DIMA SAMMAN, MINISTRO PALESTINESE DELL’EDUCAZIONE

“Rispetto a 20 anni fa, l’approccio all’educazione è differente e dovrebbe continuare ad essere implementato nel giusto modo perché gli effetti sociali si stanno vedendo. Attraverso l’introduzione di insegnanti di inclusione, gli altri insegnanti stanno imparando ad aprirsi. Molti bambini pensano di essere meno di altri bambini e questo è un grosso problema. Noi cerchiamo di capire le abilità particolari di ciascuno di loro per non fargli sentire le differenze. Alcuni bambini non si possono esprimere, molti sono preoccupati per le verifiche scritte. Terre des Hommes e Avsi, insieme al Ministero dell’educazione hanno trovato modi per rendere questi metodi facili anche per gli insegnanti. Bambini che prendevano 0 ora riescono a prendere 8 (solo con la lettura delle domande di verifiche scritte). L’approccio è cambiato. Si lavora sulle barriere, barriere intese sia come barriere psicologiche, sia come barriere sociali. Lo scopo è permettere ai bambini di esprimere liberamente loro stessi”.

Il programma Embracing Diversity, un progetto inclusivo di educazione nelle scuole palestinesi, promosso e realizzato da Avsi, da Terre des Hommes e dal Ministero dell’Educazione palestinese, è stato finanziato dall’Italian Agency for Development Cooperation (AICS) del Ministero degli Affari Esteri Italiano per sostenere lo sviluppo del sistema educativo palestinese e contribuire al miglioramento delle condizioni nelle scuole. Il progetto di Avsi e di Terre des Hommes, durato 3 anni, si concluderà a giugno 2017, ha coinvolto 27 scuole di questa terra (12 scuole pubbliche e 15 scuole private) e mira all’inclusione della diversità. Il programma ha aiutato circa 5000 bambini e ha formato 720 insegnanti.

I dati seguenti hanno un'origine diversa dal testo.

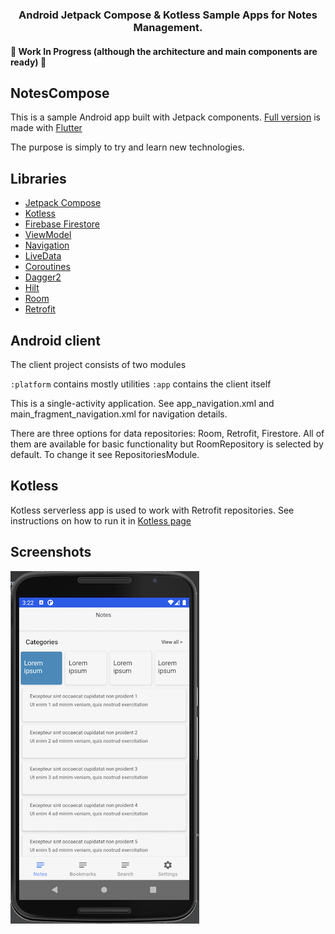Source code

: <H3 align="center">
Android Jetpack Compose & Kotless Sample Apps for Notes Management.</br>
</H3>

#### 🚧 Work In Progress (although the architecture and main components are ready) 🚧

## NotesCompose

This is a sample Android app built with Jetpack components. 
[Full version](https://github.com/AlexeyPerov/Flutter-Notes) is made with [Flutter](https://flutter.dev/)

The purpose is simply to try and learn new technologies.

## Libraries
- [Jetpack Compose](https://developer.android.com/jetpack/compose)
- [Kotless](https://github.com/JetBrains/kotless)
- [Firebase Firestore](https://firebase.google.com/docs/firestore)
- [ViewModel](https://developer.android.com/topic/libraries/architecture/viewmodel)
- [Navigation](https://developer.android.com/topic/libraries/architecture/navigation)
- [LiveData](https://developer.android.com/topic/libraries/architecture/livedata)
- [Coroutines](https://github.com/Kotlin/kotlinx.coroutines)
- [Dagger2](https://github.com/google/dagger)
- [Hilt](https://dagger.dev/hilt/)
- [Room](https://developer.android.com/topic/libraries/architecture/room)
- [Retrofit](https://github.com/square/retrofit)

## Android client

The client project consists of two modules

`:platform` contains mostly utilities
`:app` contains the client itself

This is a single-activity application. See app_navigation.xml and main_fragment_navigation.xml for navigation details.

There are three options for data repositories: Room, Retrofit, Firestore. All of them are available for basic functionality but RoomRepository is selected by default. To change it see RepositoriesModule.

## Kotless

Kotless serverless app is used to work with Retrofit repositories.
See instructions on how to run it in [Kotless page](https://github.com/JetBrains/kotless)

## Screenshots

![plot](./screenshots/screenshot_notes_compose.png)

Insegnanti che continueranno a utilizzare questi metodi educativi.

Il presupposto è che l’educazione sia un diritto per tutti, che l’inclusione sia un passo fondamentale per una crescita corretta. Per questo, qui si lavora sull’abbattimento delle barriere. Il contesto è particolarmente difficile. Ma cosa hanno di diverso questi bambini rispetto ai bambini di qualsiasi posto nel mondo? Niente, sono solo bambini. Solo che, alcuni di loro, affrontano tutti i giorni delle barriere. Per andare a scuola, molti di loro, devono attraversare un muro.